= Mik Basi =

British boxing referee

Amrik "Mik" Basi MBE (born 21 May 1966 in Forest Gate in east London) is a British boxing referee based at Fairbairn Boxing Club in Manor Park in the London Borough of Newham. He took the Olympic Oath during the 2012 Summer Olympics opening ceremony on behalf of officials. During the Games he acted as referee or judge in both men's and women's boxing, and officiated a total of 38 matches including refereeing the men's light heavyweight final, becoming the first British official to Referee a final.
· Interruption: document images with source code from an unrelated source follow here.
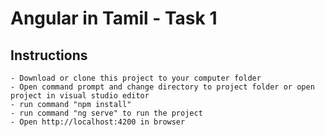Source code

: # Angular in Tamil - Task 1

## Instructions
    - Download or clone this project to your computer folder
    - Open command prompt and change directory to project folder or open project in visual studio editor
    - run command "npm install"
    - run command "ng serve" to run the project 
    - Open http://localhost:4200 in browser
    


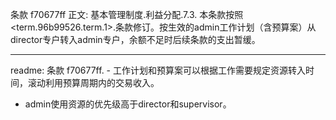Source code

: 条款 f70677ff 正文:
基本管理制度.利益分配.7.3. 本条款按照<term.96b99526.term.1>.条款修订。按生效的admin工作计划（含预算案）从director专户转入admin专户，余额不足时后续条款的支出暂缓。

---
readme:
条款 f70677ff. - 工作计划和预算案可以根据工作需要规定资源转入时间，滚动利用预算周期内的交易收入。
- admin使用资源的优先级高于director和supervisor。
He received the AIBA award as the top boxing official at the tournament. In 2013, Mik won the best AIBA Referee & Judge award, in 2014 he won the best World Series Boxing Referee & Judge award and in 2015 he won the best AIBA Pro Boxing Referee & Judge award, an achievement unlikely ever to be repeated. In 2016, Mik acted as referee or judge in both men's and women's boxing at the 2016 Rio Olympics, becoming the first ever British referee/judge to officiate at two Olympic Games.

Mik was appointed a Member of the Order of the British Empire (MBE) in the 2019 Birthday Honours List.

== Personal life ==
Basi lives in Brentwood in Essex with his wife. He is the Chairman of Fairbairn Boxing Club. His son Jacob is a former national amateur boxing champion. Basi has a brother, Jumbo, who is also a boxing referee.